L'homme des lieux, de noir vêtu, barbe taillé,

Retiens des lionnes endiablées en cage dorées.

Elles rugissent, font des mâl’ la queux remuer,

Pour les combler de désir, les laissé mouiller.

 

Il travaille entouré de pin-up dénudées.

Des clients énervés, matent et restent excités.

Soudain, la porte s'ouvre, un jeune homme entre et dis:

"Je reviens d'la gare. J'pose mon sac ici ?"

 

Surpris, il semblais me suivre, me regarder.

Perdu, je marchais tout de cassettes entouré.

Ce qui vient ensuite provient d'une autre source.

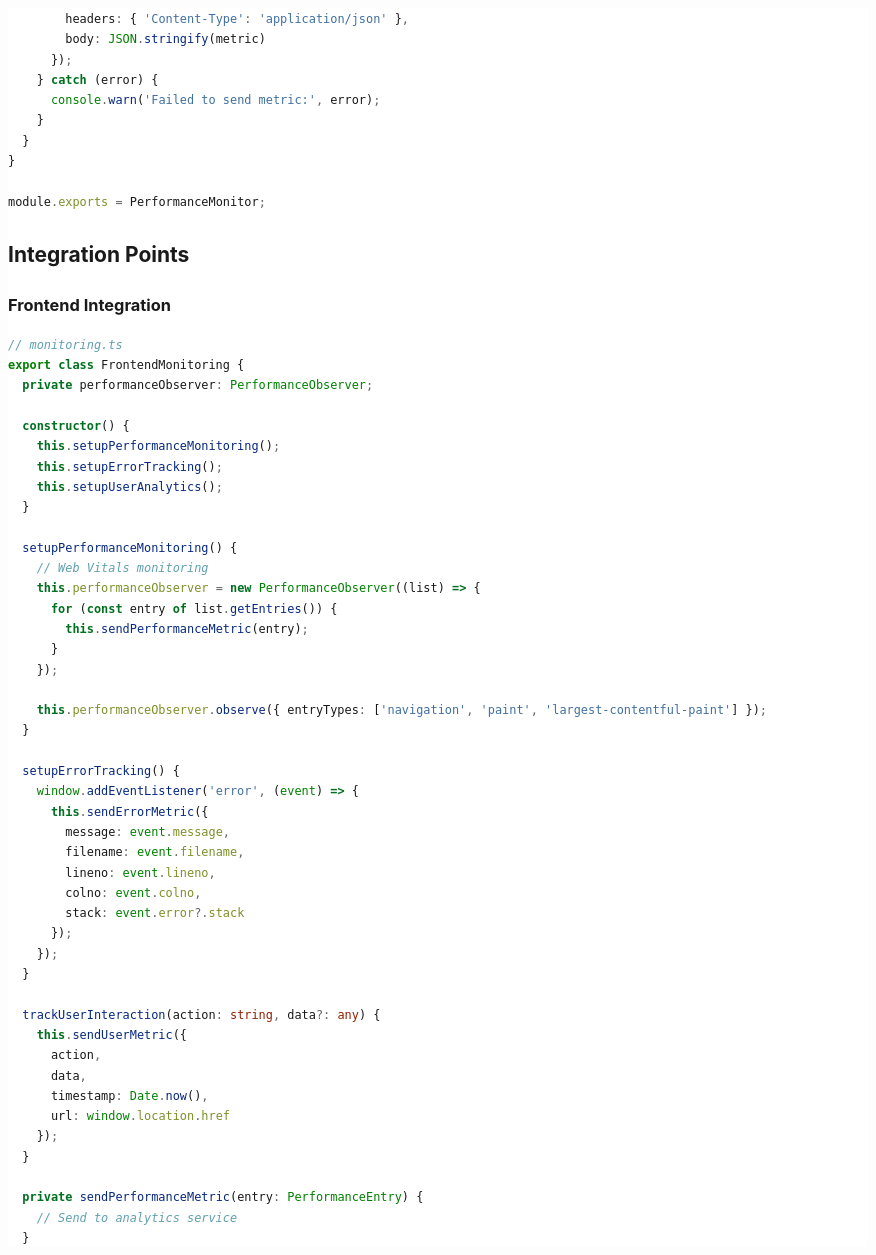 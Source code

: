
 ```javascript
        headers: { 'Content-Type': 'application/json' },
        body: JSON.stringify(metric)
      });
    } catch (error) {
      console.warn('Failed to send metric:', error);
    }
  }
}

module.exports = PerformanceMonitor;
```

## Integration Points

### Frontend Integration
```typescript
// monitoring.ts
export class FrontendMonitoring {
  private performanceObserver: PerformanceObserver;
  
  constructor() {
    this.setupPerformanceMonitoring();
    this.setupErrorTracking();
    this.setupUserAnalytics();
  }

  setupPerformanceMonitoring() {
    // Web Vitals monitoring
    this.performanceObserver = new PerformanceObserver((list) => {
      for (const entry of list.getEntries()) {
        this.sendPerformanceMetric(entry);
      }
    });

    this.performanceObserver.observe({ entryTypes: ['navigation', 'paint', 'largest-contentful-paint'] });
  }

  setupErrorTracking() {
    window.addEventListener('error', (event) => {
      this.sendErrorMetric({
        message: event.message,
        filename: event.filename,
        lineno: event.lineno,
        colno: event.colno,
        stack: event.error?.stack
      });
    });
  }

  trackUserInteraction(action: string, data?: any) {
    this.sendUserMetric({
      action,
      data,
      timestamp: Date.now(),
      url: window.location.href
    });
  }

  private sendPerformanceMetric(entry: PerformanceEntry) {
    // Send to analytics service
  }
``` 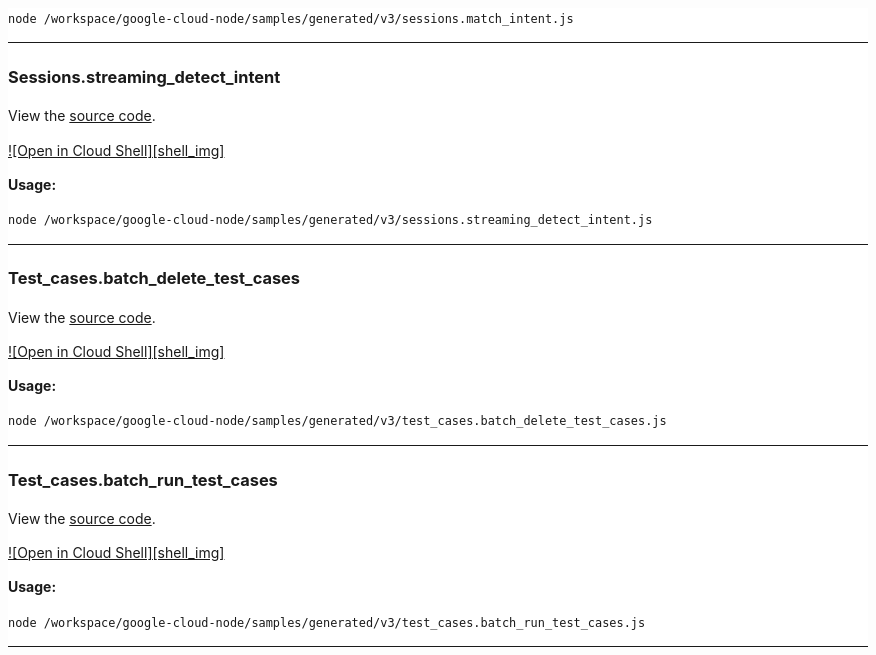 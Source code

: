`node /workspace/google-cloud-node/samples/generated/v3/sessions.match_intent.js`


-----




### Sessions.streaming_detect_intent

View the [source code](https://github.com/googleapis/google-cloud-node/blob/main//workspace/google-cloud-node/samples/generated/v3/sessions.streaming_detect_intent.js).

[![Open in Cloud Shell][shell_img]](https://console.cloud.google.com/cloudshell/open?git_repo=https://github.com/googleapis/google-cloud-node&page=editor&open_in_editor=/workspace/google-cloud-node/samples/generated/v3/sessions.streaming_detect_intent.js,samples/README.md)

__Usage:__


`node /workspace/google-cloud-node/samples/generated/v3/sessions.streaming_detect_intent.js`


-----




### Test_cases.batch_delete_test_cases

View the [source code](https://github.com/googleapis/google-cloud-node/blob/main//workspace/google-cloud-node/samples/generated/v3/test_cases.batch_delete_test_cases.js).

[![Open in Cloud Shell][shell_img]](https://console.cloud.google.com/cloudshell/open?git_repo=https://github.com/googleapis/google-cloud-node&page=editor&open_in_editor=/workspace/google-cloud-node/samples/generated/v3/test_cases.batch_delete_test_cases.js,samples/README.md)

__Usage:__


`node /workspace/google-cloud-node/samples/generated/v3/test_cases.batch_delete_test_cases.js`


-----




### Test_cases.batch_run_test_cases

View the [source code](https://github.com/googleapis/google-cloud-node/blob/main//workspace/google-cloud-node/samples/generated/v3/test_cases.batch_run_test_cases.js).

[![Open in Cloud Shell][shell_img]](https://console.cloud.google.com/cloudshell/open?git_repo=https://github.com/googleapis/google-cloud-node&page=editor&open_in_editor=/workspace/google-cloud-node/samples/generated/v3/test_cases.batch_run_test_cases.js,samples/README.md)

__Usage:__


`node /workspace/google-cloud-node/samples/generated/v3/test_cases.batch_run_test_cases.js`


-----


[//]: # "This README.md file is auto-generated, all changes to this file will be lost."
[//]: # "To regenerate it, use `python -m synthtool`."
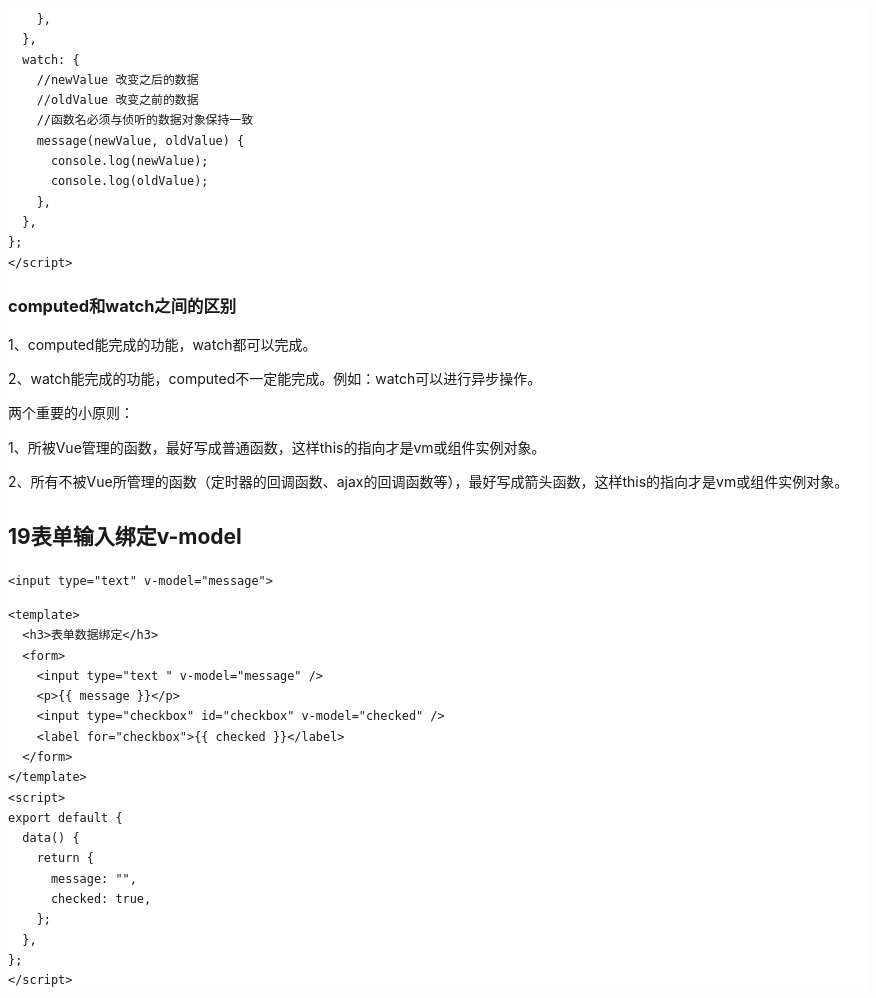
 ```vue
    },
  },
  watch: {
    //newValue 改变之后的数据
    //oldValue 改变之前的数据
    //函数名必须与侦听的数据对象保持一致
    message(newValue, oldValue) {
      console.log(newValue);
      console.log(oldValue);
    },
  },
};
</script>
```

### computed和watch之间的区别

1、computed能完成的功能，watch都可以完成。

2、watch能完成的功能，computed不一定能完成。例如：watch可以进行异步操作。

两个重要的小原则：

1、所被Vue管理的函数，最好写成普通函数，这样this的指向才是vm或组件实例对象。

2、所有不被Vue所管理的函数（定时器的回调函数、ajax的回调函数等），最好写成箭头函数，这样this的指向才是vm或组件实例对象。



## 19表单输入绑定v-model

```vue
<input type="text" v-model="message">
```



```vue
<template>
  <h3>表单数据绑定</h3>
  <form>
    <input type="text " v-model="message" />
    <p>{{ message }}</p>
    <input type="checkbox" id="checkbox" v-model="checked" />
    <label for="checkbox">{{ checked }}</label>
  </form>
</template>
<script>
export default {
  data() {
    return {
      message: "",
      checked: true,
    };
  },
};
</script>

```

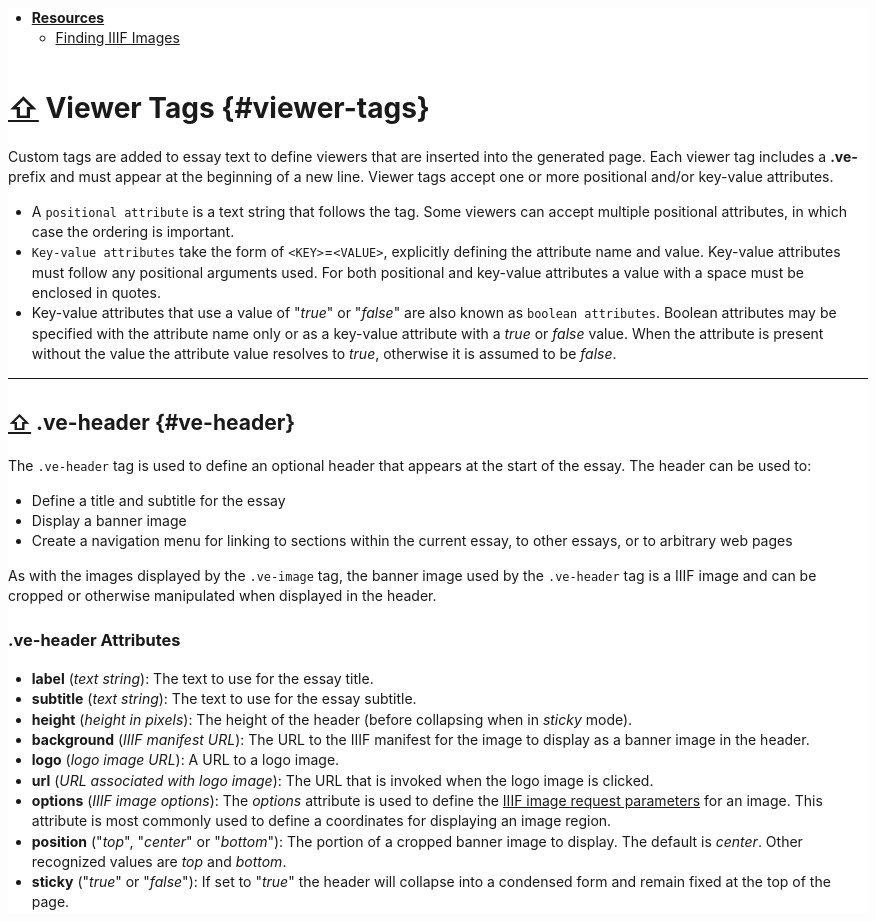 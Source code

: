 - **[Resources](#resources)**
    - [Finding IIIF Images](#finding-iiif)

# [⇧](#top) Viewer Tags {#viewer-tags}

Custom tags are added to essay text to define viewers that are inserted into the generated page.  Each viewer tag includes a **.ve-** prefix and must appear at the beginning of a new line.  Viewer tags accept one or more positional and/or key-value attributes.  

- A `positional attribute` is a text string that follows the tag.  Some viewers can accept multiple positional attributes, in which case the ordering is important.
- `Key-value attributes` take the form of `<KEY>`=`<VALUE>`, explicitly defining the attribute name and value.  Key-value attributes must follow any positional arguments used.  For both positional and key-value attributes a value with a space must be enclosed in quotes.  
- Key-value attributes that use a value of "_true_" or "_false_" are also known as `boolean attributes`.  Boolean attributes may be specified with the attribute name only or as a key-value attribute with a _true_ or _false_ value.  When the attribute is present without the value the attribute value resolves to _true_, otherwise it is assumed to be _false_.

---

## [⇧](#top) .ve-header {#ve-header}

The `.ve-header` tag is used to define an optional header that appears at the start of the essay.  The header can be used to:

- Define a title and subtitle for the essay
- Display a banner image
- Create a navigation menu for linking to sections within the current essay, to other essays, or to arbitrary web pages

As with the images displayed by the `.ve-image` tag, the banner image used by the `.ve-header` tag is a IIIF image and can be cropped or otherwise manipulated when displayed in the header.

### .ve-header Attributes

- **label** (_text string_):  The text to use for the essay title. 
- **subtitle** (_text string_):  The text to use for the essay subtitle.
- **height** (_height in pixels_):  The height of the header (before collapsing when in _sticky_ mode).
- **background** (_IIIF manifest URL_):  The URL to the IIIF manifest for the image to display as a banner image in the header.
- **logo** (_logo image URL_): A URL to a logo image.
- **url** (_URL associated with logo image_):  The URL that is invoked when the logo image is clicked.
- **options** (_IIIF image options_):  The _options_ attribute is used to define the [IIIF image request parameters](https://iiif.io/api/image/2.1/#image-request-parameters) for an image.  This attribute is most commonly used to define a coordinates for displaying an image region.   
- **position** ("_top_", "_center_" or "_bottom_"):  The portion of a cropped banner image to display.  The default is _center_.  Other recognized values are _top_ and _bottom_.
- **sticky** ("_true_" or "_false_"):  If set to "_true_" the header will collapse into a condensed form and remain fixed at the top of the page.
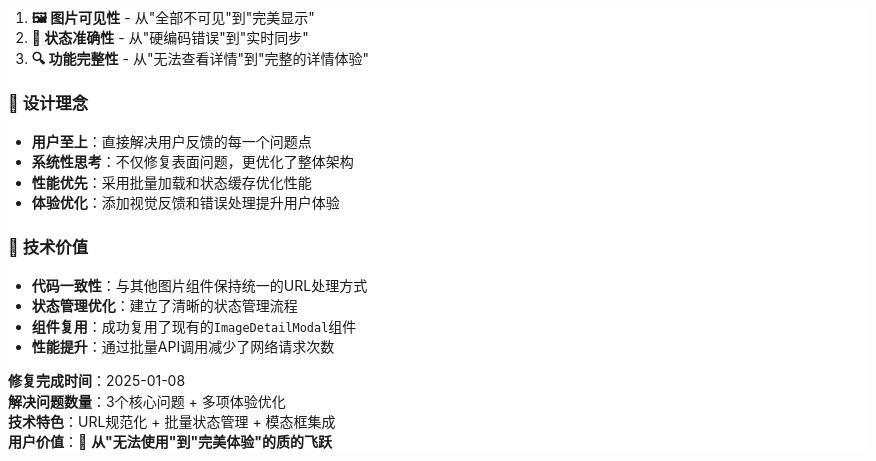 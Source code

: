 1. **🖼️ 图片可见性** - 从"全部不可见"到"完美显示"
2. **💖 状态准确性** - 从"硬编码错误"到"实时同步"  
3. **🔍 功能完整性** - 从"无法查看详情"到"完整的详情体验"

### 💎 **设计理念**
- **用户至上**：直接解决用户反馈的每一个问题点
- **系统性思考**：不仅修复表面问题，更优化了整体架构
- **性能优先**：采用批量加载和状态缓存优化性能
- **体验优化**：添加视觉反馈和错误处理提升用户体验

### 🚀 **技术价值**
- **代码一致性**：与其他图片组件保持统一的URL处理方式
- **状态管理优化**：建立了清晰的状态管理流程
- **组件复用**：成功复用了现有的`ImageDetailModal`组件
- **性能提升**：通过批量API调用减少了网络请求次数

**修复完成时间**：2025-01-08  
**解决问题数量**：3个核心问题 + 多项体验优化  
**技术特色**：URL规范化 + 批量状态管理 + 模态框集成  
**用户价值**：🎯 **从"无法使用"到"完美体验"的质的飞跃**
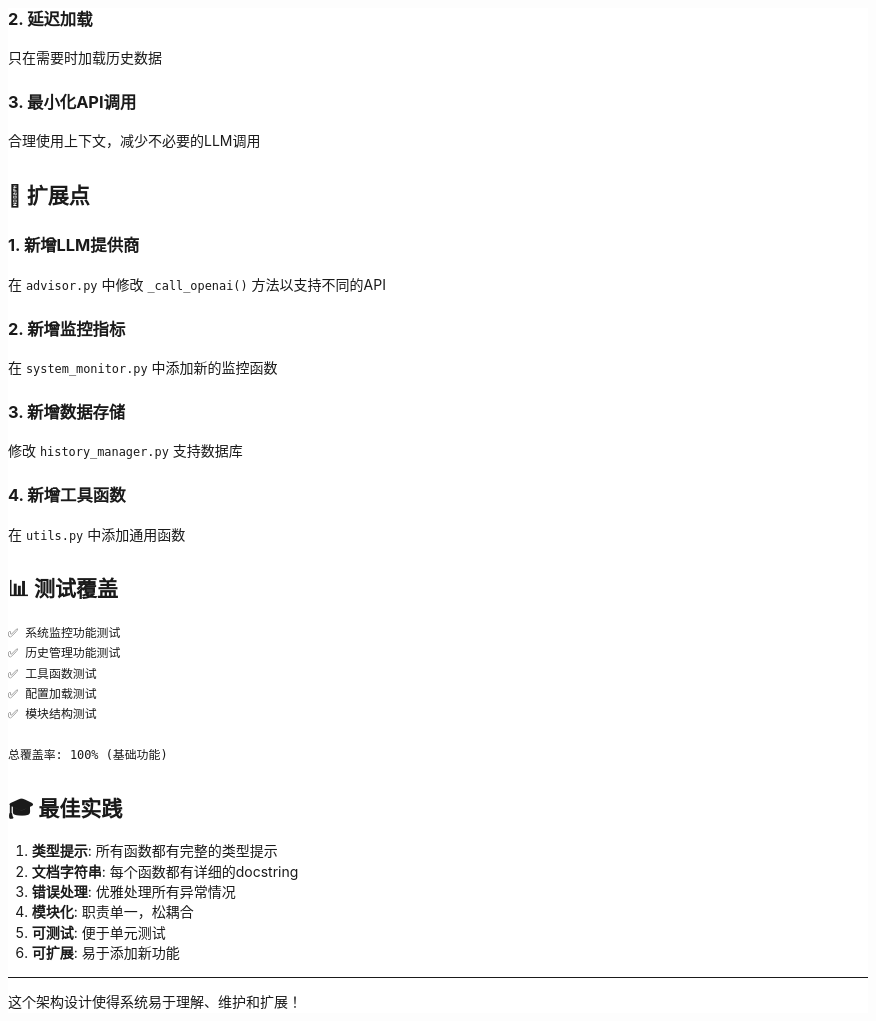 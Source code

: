### 2. 延迟加载
只在需要时加载历史数据

### 3. 最小化API调用
合理使用上下文，减少不必要的LLM调用

## 🔮 扩展点

### 1. 新增LLM提供商
在 `advisor.py` 中修改 `_call_openai()` 方法以支持不同的API

### 2. 新增监控指标
在 `system_monitor.py` 中添加新的监控函数

### 3. 新增数据存储
修改 `history_manager.py` 支持数据库

### 4. 新增工具函数
在 `utils.py` 中添加通用函数

## 📊 测试覆盖

```
✅ 系统监控功能测试
✅ 历史管理功能测试  
✅ 工具函数测试
✅ 配置加载测试
✅ 模块结构测试

总覆盖率: 100% (基础功能)
```

## 🎓 最佳实践

1. **类型提示**: 所有函数都有完整的类型提示
2. **文档字符串**: 每个函数都有详细的docstring
3. **错误处理**: 优雅处理所有异常情况
4. **模块化**: 职责单一，松耦合
5. **可测试**: 便于单元测试
6. **可扩展**: 易于添加新功能

---

这个架构设计使得系统易于理解、维护和扩展！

Il me demanda ce que je cherchais. Troublé

Mais de quoi? Je n'ai rien de si particulier!

 

On a parlé et parlé, longtemps discuté.

Le temps passait plus on tchatchait. Comme attaché

A un dialogu' qui ne voulais plus s'achever.

Entre nous une certaine chose était né.

 

Le sourire à mes lèvres me ravisait et

Tout de nous collais, comme frère d'amitié.

Soudain, mon copain du portable m'a applé.

Je dus partir, de mon e-mail  je l'ai quitté.

 

Le lendemain, un mail je lui est envoyé.

D' une réponse si joyeuse il m'a rapp'llé.

Sans m'en rendre compte je m'y suis attaché.

Si réciproque. Mon copain j'venais d'quiter.

 

De nombreuses heures au tel on restait accroché.

Un jour enfin, son regard j'ai d’nouveau croisé.

Le lendemain, ivre d'alcool mais passionné,

A la gare quitter pour mieux se retrouver.

 

C'est ce que j'croyais, car le destin m'a crier

L'amour de mon copain jusqu'alors inavoué.

Mon cœur fracassé complètement déchirer

M'irritait. Ma douleur ne pouvait s'expliquer

 

Quand de ces mots, ces couteaux je lui est lancé,

D'une partie de bonheur sont cœur fut tranché.

Pour noyer sa pein', du pont voulu se jeter,

Moi aussi. Pourtant dans mes bras je l'ai serré.

 

Je n'voulais pourtant pas à jamais le quitter,

Car il avait construit un' partie de moi et

Chaque être qui y parviens, en moi reste encré,

Au fond de mon cœur, bien au chaud et bien logé.

 

Ne désirant pas être des deux séparé.

Frédéric m'a pourtant prouvé qu'une amitié

Continuerai,  il n'en serai point dérangé.

Plutôt heureux que nous trois en sommes apaisé.

 

L'arc en ciel a enfin ses couleurs retrouvé.

Today, le nuage de mon cœur s'est poussé.

Je peux continuer à longuement te parler

Garder à jamais cette sincère amitié.